But he also describes sensations that are harder to capture in words, or even to be aware of: what it feels like to be lazy, or courageous, or indecisive; or to indulge a moment of vanity, or to try to shake off an obsessive fear. He even writes about the sheer feeling of being alive.

Exploring such phenomena over twenty years, Montaigne questioned himself again and again, and built up a picture of himself—a self-portrait in constant motion, so vivid that it practically gets up off the page and sits down next to you to read over your shoulder. He can say surprising things: a lot has changed since Montaigne was born, almost half a millennium ago, and neither manners nor beliefs are always still recognizable. Yet to read Montaigne is to experience a series of shocks of familiarity, which make the centuries between him and the twenty-first-century reader collapse to nothing. Readers keep seeing themselves in him, just as visitors to the “Oxford Muse” see themselves, or aspects of themselves, in the story of why an educated Russian works as a cleaner or of what it is like to prefer not to dance.

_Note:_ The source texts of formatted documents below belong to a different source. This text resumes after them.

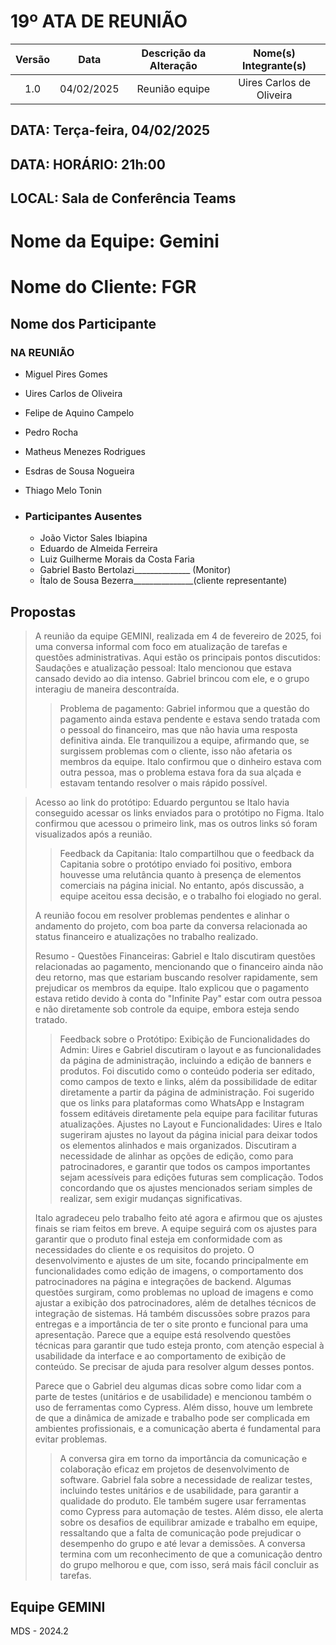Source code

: # 19º ATA DE REUNIÃO

| Versão | Data | Descrição da Alteração | Nome(s) Integrante(s) |
| :----: | :--: | :--------------------: | :-------------------: |
| 1.0 | 04/02/2025 | Reunião equipe | Uires Carlos de Oliveira |

## DATA:    Terça-feira, 04/02/2025
## DATA:    HORÁRIO:    21h:00  
## LOCAL:   Sala de Conferência Teams

# Nome da Equipe: Gemini
# Nome do Cliente: FGR

##  Nome dos Participante

### NA REUNIÃO

* Miguel Pires Gomes
* Uires Carlos de Oliveira
* Felipe de Aquino Campelo
* Pedro Rocha
* Matheus Menezes Rodrigues
* Esdras de Sousa Nogueira
* Thiago Melo Tonin



* ### Participantes Ausentes

    * João Victor Sales Ibiapina 
    * Eduardo de Almeida Ferreira
    * Luiz Guilherme Morais da Costa Faria
    * Gabriel Basto Bertolazi______________ (Monitor)
    * Ítalo de Sousa Bezerra_______________(cliente representante)
    
  
       
## Propostas

> A reunião da equipe GEMINI, realizada em 4 de fevereiro de 2025, foi uma conversa informal com foco em atualização de tarefas e questões administrativas. Aqui estão os principais pontos discutidos: Saudações e atualização pessoal: Italo mencionou que estava cansado devido ao dia intenso. Gabriel brincou com ele, e o grupo interagiu de maneira descontraída.
>
>> Problema de pagamento: Gabriel informou que a questão do pagamento ainda estava pendente e estava sendo tratada com o pessoal do financeiro, mas que não havia uma resposta definitiva ainda. Ele tranquilizou a equipe, afirmando que, se surgissem problemas com o cliente, isso não afetaria os membros da equipe. Italo confirmou que o dinheiro estava com outra pessoa, mas o problema estava fora da sua alçada e estavam tentando resolver o mais rápido possível.
 
> Acesso ao link do protótipo: Eduardo perguntou se Italo havia conseguido acessar os links enviados para o protótipo no Figma. Italo confirmou que acessou o primeiro link, mas os outros links só foram visualizados após a reunião.
>
>> Feedback da Capitania: Italo compartilhou que o feedback da Capitania sobre o protótipo enviado foi positivo, embora houvesse uma relutância quanto à presença de elementos comerciais na página inicial. No entanto, após discussão, a equipe aceitou essa decisão, e o trabalho foi elogiado no geral.
>>
> A reunião focou em resolver problemas pendentes e alinhar o andamento do projeto, com boa parte da conversa relacionada ao status financeiro e atualizações no trabalho realizado.
>>
> Resumo - Questões Financeiras: Gabriel e Italo discutiram questões relacionadas ao pagamento, mencionando que o financeiro ainda não deu retorno, mas que estariam buscando resolver rapidamente, sem prejudicar os membros da equipe. Italo explicou que o pagamento estava retido devido à conta do "Infinite Pay" estar com outra pessoa e não diretamente sob controle da equipe, embora esteja sendo tratado.
>
>> Feedback sobre o Protótipo: Exibição de Funcionalidades do Admin: Uires e Gabriel discutiram o layout e as funcionalidades da página de administração, incluindo a edição de banners e produtos.  Foi discutido como o conteúdo poderia ser editado, como campos de texto e links, além da possibilidade de editar diretamente a partir da página de administração. Foi sugerido que os links para plataformas como WhatsApp e Instagram fossem editáveis diretamente pela equipe para facilitar futuras atualizações. Ajustes no Layout e Funcionalidades: Uires e Italo sugeriram ajustes no layout da página inicial para deixar todos os elementos alinhados e mais organizados. Discutiram a necessidade de alinhar as opções de edição, como para patrocinadores, e garantir que todos os campos importantes sejam acessíveis para edições futuras sem complicação. Todos concordando que os ajustes mencionados seriam simples de realizar, sem exigir mudanças significativas.
>>
> Italo agradeceu pelo trabalho feito até agora e afirmou que os ajustes finais se riam feitos em breve. A equipe seguirá com os ajustes para garantir que o produto final esteja em conformidade com as necessidades do cliente e os requisitos do projeto.
> O desenvolvimento e ajustes de um site, focando principalmente em funcionalidades como edição de imagens, o comportamento dos patrocinadores na página e integrações de backend. Algumas questões surgiram, como problemas no upload de imagens e como ajustar a exibição dos patrocinadores, além de detalhes técnicos de integração de sistemas. Há também discussões sobre prazos para entregas e a importância de ter o site pronto e funcional para uma apresentação.  Parece que a equipe está resolvendo questões técnicas para garantir que tudo esteja pronto, com atenção especial à usabilidade da interface e ao comportamento de exibição de conteúdo. Se precisar de ajuda para resolver algum desses pontos.
>>
> Parece que o Gabriel deu algumas dicas sobre como lidar com a parte de testes (unitários e de usabilidade) e mencionou também o uso de ferramentas como Cypress. Além disso, houve um lembrete de que a dinâmica de amizade e trabalho pode ser complicada em ambientes profissionais, e a comunicação aberta é fundamental para evitar problemas.
>
>> A conversa gira em torno da importância da comunicação e colaboração eficaz em projetos de desenvolvimento de software. Gabriel fala sobre a necessidade de realizar testes, incluindo testes unitários e de usabilidade, para garantir a qualidade do produto. Ele também sugere usar ferramentas como Cypress para automação de testes. Além disso, ele alerta sobre os desafios de equilibrar amizade e trabalho em equipe, ressaltando que a falta de comunicação pode prejudicar o desempenho do grupo e até levar a demissões. A conversa termina com um reconhecimento de que a comunicação dentro do grupo melhorou e que, com isso, será mais fácil concluir as tarefas.

## Equipe GEMINI
MDS - 2024.2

The journalist Bernard Levin, writing an article on the subject for
The
Times
in 1991, said, “I defy any reader of Montaigne not to put down the book at some point and say with incredulity: ‘How did he know all that about me?
’ ”The answer is, of course, that he knows it by knowing about himself. In turn, people understand him because they too already know “all that” about their own experience. As one of his most obsessive early readers, Blaise Pascal, wrote in the seventeenth century: “It is not in Montaigne but in myself that I find everything I see there.”

The novelist Virginia Woolf imagined people walking past Montaigne’s self-portrait like visitors in a gallery. As each person passes, he or she pauses in front of the picture and leans forward to peer through the patterns of reflection on the glass. “There is always a crowd before that picture, gazing into its depths, seeing their own faces reflected in it, seeing more the longer they look, never being able to say quite what it is they see.”
The portrait’s face and their own merge into one. This, for Woolf, was the way people respond to each other in general:

As we face each other in omnibuses and underground railways we are looking into the mirror … And the novelists in future will realize more and more the importance of these reflections, for of course there is not one reflection but an almost infinite number; those are the depths they will explore, those the phantoms they will pursue.

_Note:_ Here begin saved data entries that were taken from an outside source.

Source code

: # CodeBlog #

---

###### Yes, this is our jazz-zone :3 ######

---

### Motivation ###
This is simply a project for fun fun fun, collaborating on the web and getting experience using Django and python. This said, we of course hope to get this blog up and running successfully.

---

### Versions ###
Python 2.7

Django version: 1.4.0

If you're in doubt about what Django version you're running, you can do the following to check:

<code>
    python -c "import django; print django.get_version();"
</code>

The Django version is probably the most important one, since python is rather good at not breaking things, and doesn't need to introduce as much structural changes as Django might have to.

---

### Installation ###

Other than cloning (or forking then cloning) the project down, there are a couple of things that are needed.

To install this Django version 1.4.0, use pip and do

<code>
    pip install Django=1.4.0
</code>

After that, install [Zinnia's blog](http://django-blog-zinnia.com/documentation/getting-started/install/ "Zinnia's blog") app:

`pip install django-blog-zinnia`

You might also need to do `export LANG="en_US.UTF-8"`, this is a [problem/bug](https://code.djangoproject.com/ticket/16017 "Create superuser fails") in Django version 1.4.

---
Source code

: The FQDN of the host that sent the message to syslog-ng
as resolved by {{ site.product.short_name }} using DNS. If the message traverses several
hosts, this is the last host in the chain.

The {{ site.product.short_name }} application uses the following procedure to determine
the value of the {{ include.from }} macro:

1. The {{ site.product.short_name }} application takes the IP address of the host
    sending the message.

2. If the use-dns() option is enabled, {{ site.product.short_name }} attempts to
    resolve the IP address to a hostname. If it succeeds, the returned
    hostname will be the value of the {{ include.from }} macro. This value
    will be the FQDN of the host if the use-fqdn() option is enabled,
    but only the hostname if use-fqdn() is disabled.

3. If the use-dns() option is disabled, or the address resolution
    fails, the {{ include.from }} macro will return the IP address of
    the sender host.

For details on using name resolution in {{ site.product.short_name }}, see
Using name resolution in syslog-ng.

Montaigne was the first writer to create literature that deliberately worked in this way, and to do it using the plentiful material of his own life rather than either pure philosophy or pure invention. He was the most human of writers, and the most sociable. Had he lived in the era of mass networked communication, he would have been astounded at the scale on which such sociability has become possible: not dozens or hundreds in a gallery, but millions of people seeing themselves bounced back from different angles.

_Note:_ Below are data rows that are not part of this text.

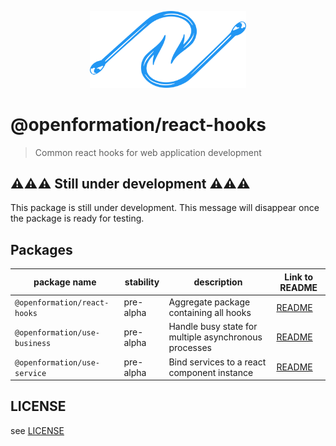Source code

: <p align="center">

<img width="250" src="./hooks.svg" alt="Two fishing hooks">

</p>

# @openformation/react-hooks

> Common react hooks for web application development

## ⚠⚠⚠ Still under development ⚠⚠⚠

This package is still under development. This message will disappear once the package is ready for testing.

## Packages

| package name                  | stability | description                                           | Link to README                              |
| ----------------------------- | --------- | ----------------------------------------------------- | ------------------------------------------- |
| `@openformation/react-hooks`  | pre-alpha | Aggregate package containing all hooks                | [README](./packages/react-hooks/README.md)  |
| `@openformation/use-business` | pre-alpha | Handle busy state for multiple asynchronous processes | [README](./packages/use-business/README.md) |
| `@openformation/use-service`  | pre-alpha | Bind services to a react component instance           | [README](./packages/use-service/README.md)  |

## LICENSE

see [LICENSE](./LICENSE)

The effect, in Montaigne’s time as in our own, can be intoxicating. A sixteenth-century admirer, Tabourot des Accords, said that anyone reading the
Essays
felt as if they themselves had written it.
Over two hundred and fifty years later, the essayist Ralph Waldo Emerson said the same thing in almost the same phrase. “It seemed to me as if I had myself written the book, in some former life.” “So much have I made him my own,” wrote the
twentieth-century novelist André Gide, “that it seems he is my very self.” And Stefan Zweig, an Austrian writer on the verge of suicide after being forced into exile during the Second World War, found in Montaigne his only real friend: “Here is a ‘you’ in which my ‘I’ is reflected; here is where all distance is abolished.” The printed page fades from view; a living person steps into the room instead. “Four hundred years disappear like smoke.”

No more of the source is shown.